The court found that the children are qualified beneficiaries of the trust. As noted above, the term “qualified beneficiary” includes a living beneficiary who “[w]ould be a distributee or permissible distributee of trust income or principal if the trust terminated in accordance with its terms on that date.” §736.0103(16)(c) F.S. Here, the children are qualified beneficiaries because they would be distributees of trust principal if the trust terminated in accordance with its terms (i.e., W died). The definition of “qualified beneficiary” under subsection (16)(c) includes the children in this situation, even though the trust terminates at the wife’s death and even though the children would be distributees of any remaining trust principal in the trust only through a newly-created trust for their benefit. Alternatively, even assuming that the relevant trust is the original trust, the children would be qualified beneficiaries under §736.0103(16)(b) since the original trust would not terminate when W dies. See Rachins, footnote 3.

In support of its finding, the court cited to Brown-Thill v. Brown, 929 F. Supp. 2d 887 (W.D. Mo. 2013), wherein the Missouri court considered whether the settlor’s grandchildren were qualified beneficiaries of his trust under Florida law.

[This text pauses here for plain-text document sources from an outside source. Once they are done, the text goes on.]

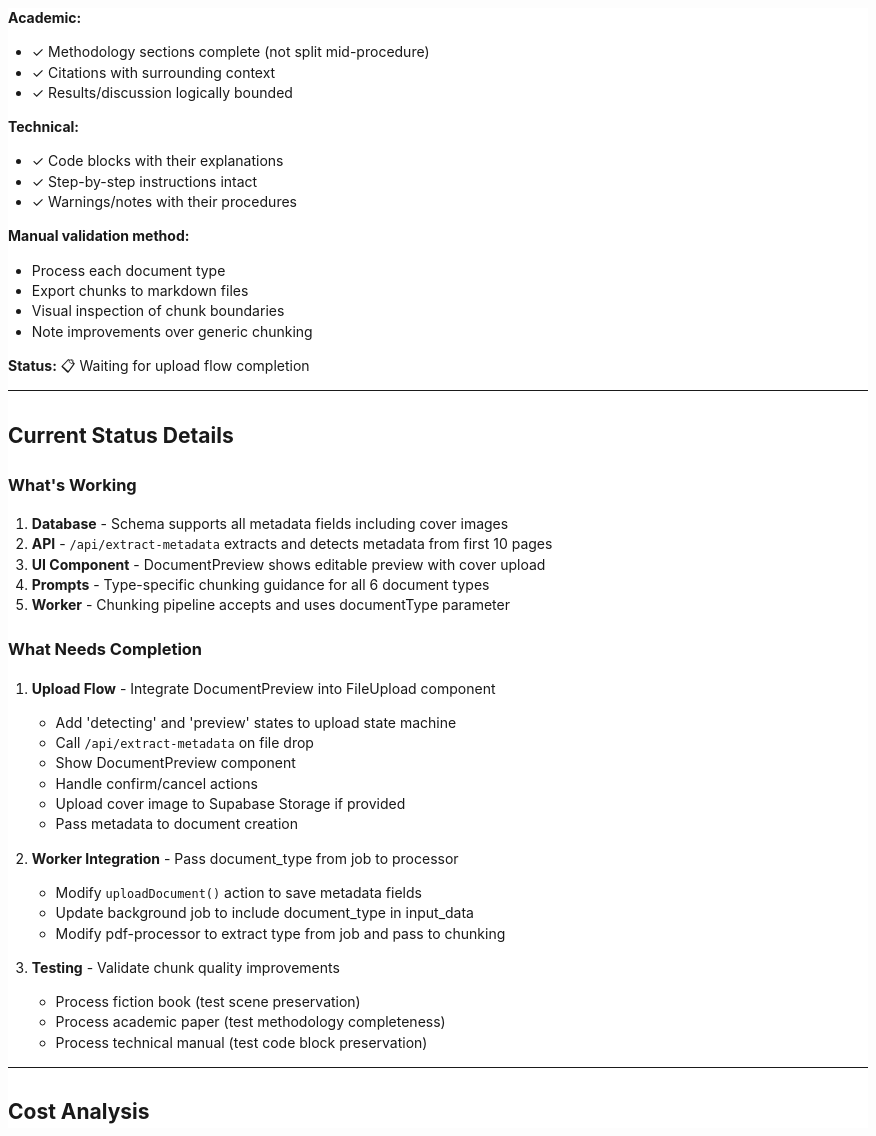 **Academic:**
- ✓ Methodology sections complete (not split mid-procedure)
- ✓ Citations with surrounding context
- ✓ Results/discussion logically bounded

**Technical:**
- ✓ Code blocks with their explanations
- ✓ Step-by-step instructions intact
- ✓ Warnings/notes with their procedures

**Manual validation method:**
- Process each document type
- Export chunks to markdown files
- Visual inspection of chunk boundaries
- Note improvements over generic chunking

**Status:** 📋 Waiting for upload flow completion

---

## Current Status Details

### What's Working

1. **Database** - Schema supports all metadata fields including cover images
2. **API** - `/api/extract-metadata` extracts and detects metadata from first 10 pages
3. **UI Component** - DocumentPreview shows editable preview with cover upload
4. **Prompts** - Type-specific chunking guidance for all 6 document types
5. **Worker** - Chunking pipeline accepts and uses documentType parameter

### What Needs Completion

1. **Upload Flow** - Integrate DocumentPreview into FileUpload component
   - Add 'detecting' and 'preview' states to upload state machine
   - Call `/api/extract-metadata` on file drop
   - Show DocumentPreview component
   - Handle confirm/cancel actions
   - Upload cover image to Supabase Storage if provided
   - Pass metadata to document creation

2. **Worker Integration** - Pass document_type from job to processor
   - Modify `uploadDocument()` action to save metadata fields
   - Update background job to include document_type in input_data
   - Modify pdf-processor to extract type from job and pass to chunking

3. **Testing** - Validate chunk quality improvements
   - Process fiction book (test scene preservation)
   - Process academic paper (test methodology completeness)
   - Process technical manual (test code block preservation)

---

## Cost Analysis
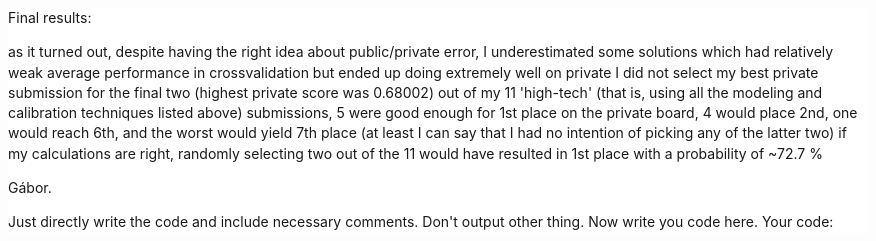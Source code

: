 Final results:

as it turned out, despite having the right idea about public/private
error, I underestimated some solutions which had relatively weak
average performance in crossvalidation but ended up doing extremely
well on private
I did not select my best private submission for the final two
(highest private score was 0.68002)
out of my 11 'high-tech' (that is, using all the modeling and
calibration techniques listed above) submissions, 5 were good enough
for 1st place on the private board, 4 would place 2nd, one would
reach 6th, and the worst would yield 7th place (at least I can say
that I had no intention of picking any of the latter two)
if my calculations are right, randomly selecting two out of the 11
would have resulted in 1st place with a probability of ~72.7 %

Gábor.


Just directly write the code and include necessary comments. Don't output other thing. Now write you code here. 
Your code:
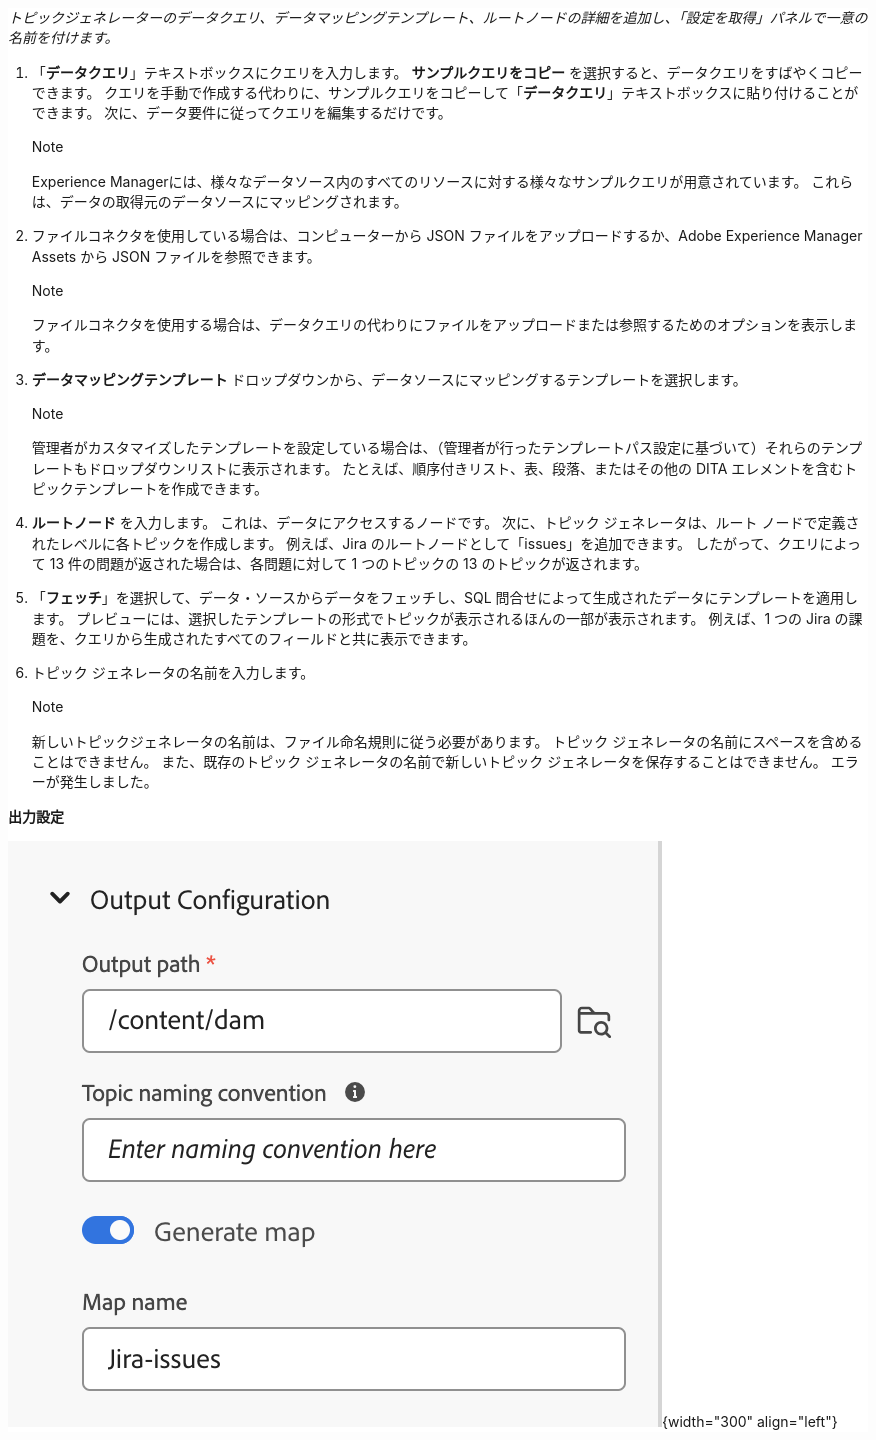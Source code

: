    *トピックジェネレーターのデータクエリ、データマッピングテンプレート、ルートノードの詳細を追加し、「設定を取得」パネルで一意の名前を付けます。*

   1. 「**データクエリ**」テキストボックスにクエリを入力します。 **サンプルクエリをコピー** を選択すると、データクエリをすばやくコピーできます。 クエリを手動で作成する代わりに、サンプルクエリをコピーして「**データクエリ**」テキストボックスに貼り付けることができます。 次に、データ要件に従ってクエリを編集するだけです。

      >[!NOTE]
      >
      >Experience Managerには、様々なデータソース内のすべてのリソースに対する様々なサンプルクエリが用意されています。 これらは、データの取得元のデータソースにマッピングされます。

   1. ファイルコネクタを使用している場合は、コンピューターから JSON ファイルをアップロードするか、Adobe Experience Manager Assets から JSON ファイルを参照できます。

      >[!NOTE]
      >
      > ファイルコネクタを使用する場合は、データクエリの代わりにファイルをアップロードまたは参照するためのオプションを表示します。

   1. **データマッピングテンプレート** ドロップダウンから、データソースにマッピングするテンプレートを選択します。

      >[!NOTE]
      >
      > 管理者がカスタマイズしたテンプレートを設定している場合は、（管理者が行ったテンプレートパス設定に基づいて）それらのテンプレートもドロップダウンリストに表示されます。 たとえば、順序付きリスト、表、段落、またはその他の DITA エレメントを含むトピックテンプレートを作成できます。

   1. **ルートノード** を入力します。 これは、データにアクセスするノードです。 次に、トピック ジェネレータは、ルート ノードで定義されたレベルに各トピックを作成します。 例えば、Jira のルートノードとして「issues」を追加できます。 したがって、クエリによって 13 件の問題が返された場合は、各問題に対して 1 つのトピックの 13 のトピックが返されます。

   1. 「**フェッチ**」を選択して、データ・ソースからデータをフェッチし、SQL 問合せによって生成されたデータにテンプレートを適用します。 プレビューには、選択したテンプレートの形式でトピックが表示されるほんの一部が表示されます。 例えば、1 つの Jira の課題を、クエリから生成されたすべてのフィールドと共に表示できます。
   1. トピック ジェネレータの名前を入力します。

      >[!NOTE]
      > 
      > 新しいトピックジェネレータの名前は、ファイル命名規則に従う必要があります。 トピック ジェネレータの名前にスペースを含めることはできません。 また、既存のトピック ジェネレータの名前で新しいトピック ジェネレータを保存することはできません。 エラーが発生しました。

   **出力設定**

   ![](images/topic-generator-output-configuration.png){width="300" align="left"}
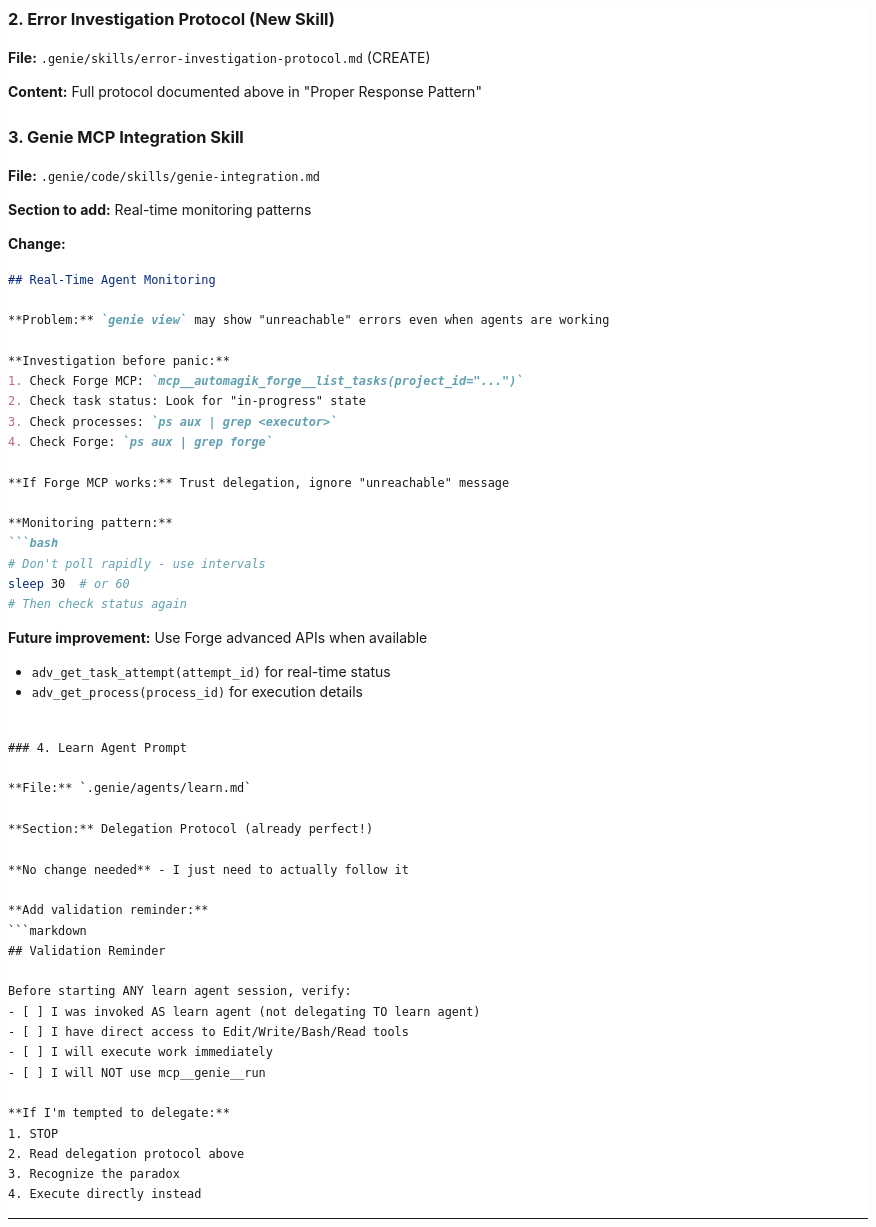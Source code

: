 ### 2. Error Investigation Protocol (New Skill)

**File:** `.genie/skills/error-investigation-protocol.md` (CREATE)

**Content:** Full protocol documented above in "Proper Response Pattern"

### 3. Genie MCP Integration Skill

**File:** `.genie/code/skills/genie-integration.md`

**Section to add:** Real-time monitoring patterns

**Change:**
```markdown
## Real-Time Agent Monitoring

**Problem:** `genie view` may show "unreachable" errors even when agents are working

**Investigation before panic:**
1. Check Forge MCP: `mcp__automagik_forge__list_tasks(project_id="...")`
2. Check task status: Look for "in-progress" state
3. Check processes: `ps aux | grep <executor>`
4. Check Forge: `ps aux | grep forge`

**If Forge MCP works:** Trust delegation, ignore "unreachable" message

**Monitoring pattern:**
```bash
# Don't poll rapidly - use intervals
sleep 30  # or 60
# Then check status again
```

**Future improvement:** Use Forge advanced APIs when available
- `adv_get_task_attempt(attempt_id)` for real-time status
- `adv_get_process(process_id)` for execution details
```

### 4. Learn Agent Prompt

**File:** `.genie/agents/learn.md`

**Section:** Delegation Protocol (already perfect!)

**No change needed** - I just need to actually follow it

**Add validation reminder:**
```markdown
## Validation Reminder

Before starting ANY learn agent session, verify:
- [ ] I was invoked AS learn agent (not delegating TO learn agent)
- [ ] I have direct access to Edit/Write/Bash/Read tools
- [ ] I will execute work immediately
- [ ] I will NOT use mcp__genie__run

**If I'm tempted to delegate:**
1. STOP
2. Read delegation protocol above
3. Recognize the paradox
4. Execute directly instead
```

---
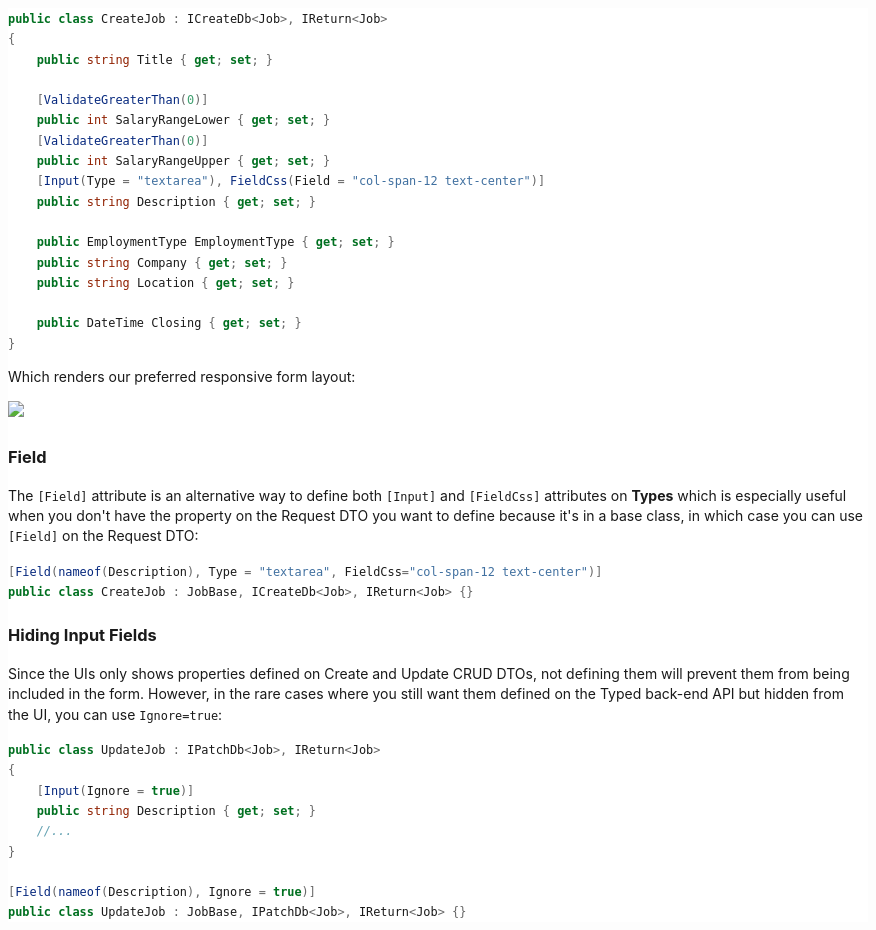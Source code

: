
 ```csharp
public class CreateJob : ICreateDb<Job>, IReturn<Job>
{
    public string Title { get; set; }

    [ValidateGreaterThan(0)]
    public int SalaryRangeLower { get; set; }
    [ValidateGreaterThan(0)]
    public int SalaryRangeUpper { get; set; }
    [Input(Type = "textarea"), FieldCss(Field = "col-span-12 text-center")]
    public string Description { get; set; }

    public EmploymentType EmploymentType { get; set; }
    public string Company { get; set; }
    public string Location { get; set; }

    public DateTime Closing { get; set; }
}
```

Which renders our preferred responsive form layout:

[![](/images/locode/talent/create-job.png)](https://talent.locode.dev/locode/QueryJob?new=true)

### Field

The `[Field]` attribute is an alternative way to define both `[Input]` and `[FieldCss]` attributes on **Types** which
is especially useful when you don't have the property on the Request DTO you want to define because it's in a base class,
in which case you can use `[Field]` on the Request DTO:

```csharp
[Field(nameof(Description), Type = "textarea", FieldCss="col-span-12 text-center")]
public class CreateJob : JobBase, ICreateDb<Job>, IReturn<Job> {}
```

### Hiding Input Fields

Since the UIs only shows properties defined on Create and Update CRUD DTOs, not defining them will prevent them from
being included in the form. However, in the rare cases where you still want them defined on the Typed back-end API but
hidden from the UI, you can use `Ignore=true`:

```csharp
public class UpdateJob : IPatchDb<Job>, IReturn<Job> 
{
    [Input(Ignore = true)]
    public string Description { get; set; }
    //...
}

[Field(nameof(Description), Ignore = true)]
public class UpdateJob : JobBase, IPatchDb<Job>, IReturn<Job> {}
```
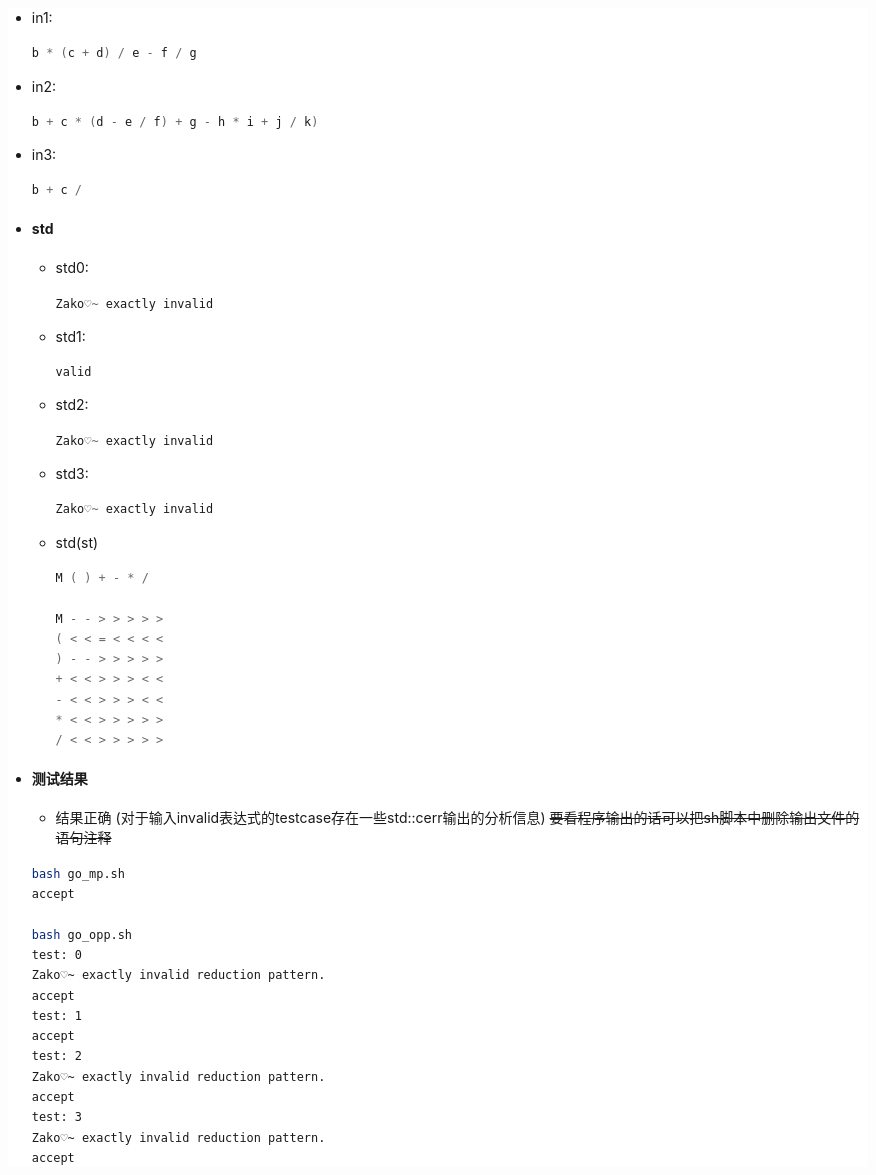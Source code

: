   - in1:
    ```cpp
    b * (c + d) / e - f / g
    ``` 
  - in2:
    ```cpp
    b + c * (d - e / f) + g - h * i + j / k)
    ```
  - in3:
    ```cpp
    b + c /
    ```
- #### std
  - std0: 
    ```cpp
    Zako♡~ exactly invalid
    ```
  - std1:
    ```cpp
    valid
    ``` 
  - std2:
    ```cpp
    Zako♡~ exactly invalid
    ``` 
  - std3: 
    ```cpp
    Zako♡~ exactly invalid
    ```
  - std(st)
    ```cpp
    M ( ) + - * / 

    M - - > > > > > 
    ( < < = < < < < 
    ) - - > > > > > 
    + < < > > > < < 
    - < < > > > < < 
    * < < > > > > > 
    / < < > > > > > 

    ```
- #### 测试结果
  -  结果正确 (对于输入invalid表达式的testcase存在一些std::cerr输出的分析信息)  ~~要看程序输出的话可以把sh脚本中删除输出文件的语句注释~~
    ```sh
    bash go_mp.sh
    accept

    bash go_opp.sh
    test: 0
    Zako♡~ exactly invalid reduction pattern.
    accept
    test: 1
    accept
    test: 2
    Zako♡~ exactly invalid reduction pattern.
    accept
    test: 3
    Zako♡~ exactly invalid reduction pattern.
    accept
    ```
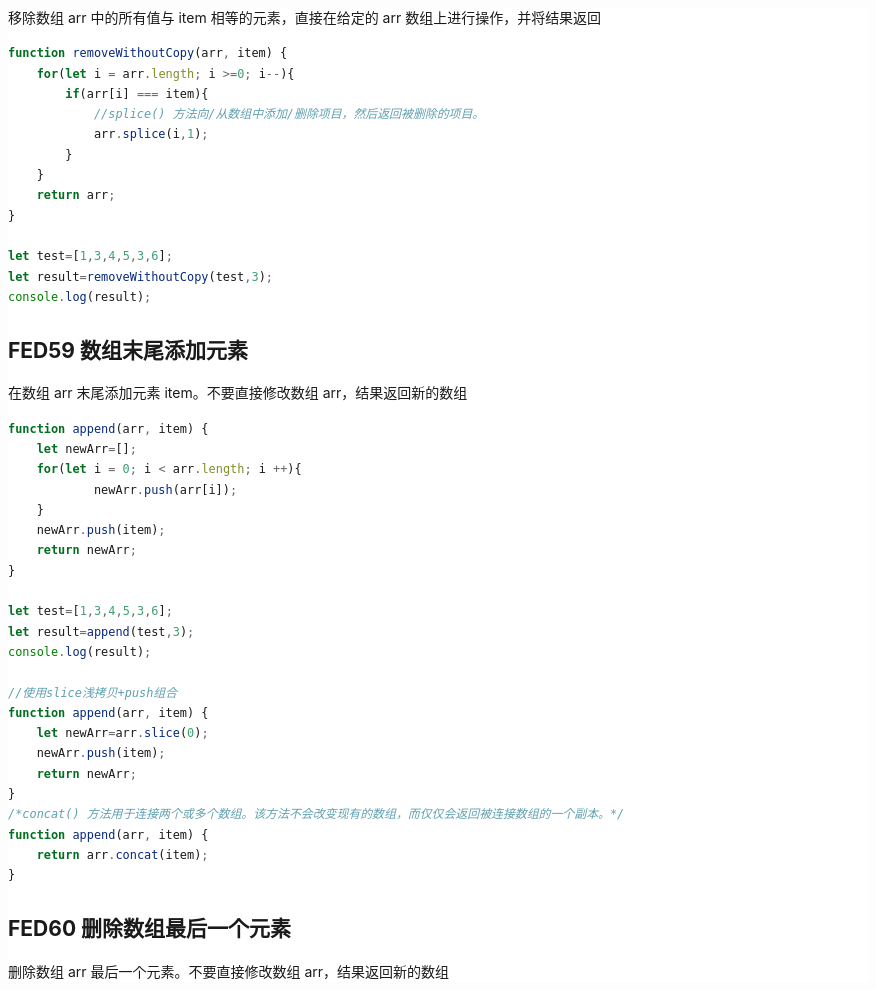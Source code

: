 移除数组 arr 中的所有值与 item 相等的元素，直接在给定的 arr 数组上进行操作，并将结果返回

```js
function removeWithoutCopy(arr, item) {
    for(let i = arr.length; i >=0; i--){
        if(arr[i] === item){
            //splice() 方法向/从数组中添加/删除项目，然后返回被删除的项目。
            arr.splice(i,1);
        }  
    }
    return arr;
}

let test=[1,3,4,5,3,6];
let result=removeWithoutCopy(test,3);
console.log(result);

```

## **FED59** **数组末尾添加元素**

在数组 arr 末尾添加元素 item。不要直接修改数组 arr，结果返回新的数组

```js
function append(arr, item) {
    let newArr=[];
    for(let i = 0; i < arr.length; i ++){
            newArr.push(arr[i]);
    }
    newArr.push(item);
    return newArr;
}

let test=[1,3,4,5,3,6];
let result=append(test,3);
console.log(result);

//使用slice浅拷贝+push组合
function append(arr, item) {
    let newArr=arr.slice(0);
    newArr.push(item);
    return newArr;
}
/*concat() 方法用于连接两个或多个数组。该方法不会改变现有的数组，而仅仅会返回被连接数组的一个副本。*/
function append(arr, item) {
    return arr.concat(item);
}
```

## **FED60** **删除数组最后一个元素**

删除数组 arr 最后一个元素。不要直接修改数组 arr，结果返回新的数组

Brown-Thill v. Brown: In Brown-Thill, H created a revocable trust. H later died, survived by his wife, Saurine (“W”) and their two children, Brown and Brown-Thill. The trust provided that upon H’s death, a portion of the principal would be placed into a marital trust for the benefit of W while the remainder would be placed in a separate residuary trust for the benefit of W and her descendants. The residuary trust permitted discretionary distributions to W’s descendants, but only during her lifetime. After W died, Brown and Brown-Hill became co-trustees of the trusts. The assets of both trusts were to fund two separate residuary trusts for Brown and Brown-Thill. Brown’s children were discretionary income and principal beneficiaries of Brown’s separate trust. On those facts, the court found that Brown’s children were qualified beneficiaries under Florida law as defined in §736.0103(16), F.S. The court reasoned, in part, as follows: “None of the beneficiaries are currently entitled to trust income or principal, given that Saurine’s estate has not been terminated and discretionary disbursements could have been made only during her lifetime. Assuming the interests of Saurine, who is the only distributee under subsection (a) [of §736.0103(16)], terminated, Brown would be a qualified beneficiary under (b), as would Brown’s children under (c). If the separate trusts had already been created, Brown’s children would be permissible distributees under (a), and his children under (b). Under any of the above circumstances,…their interest is in the proper administration of the trust before and after Saurine’s trusts terminate, since the principal of Saurine’s trusts will eventually flow into their father’s trust, and finally to them.”

[1] A Motion for Rehearing was filed on 07/25/2018.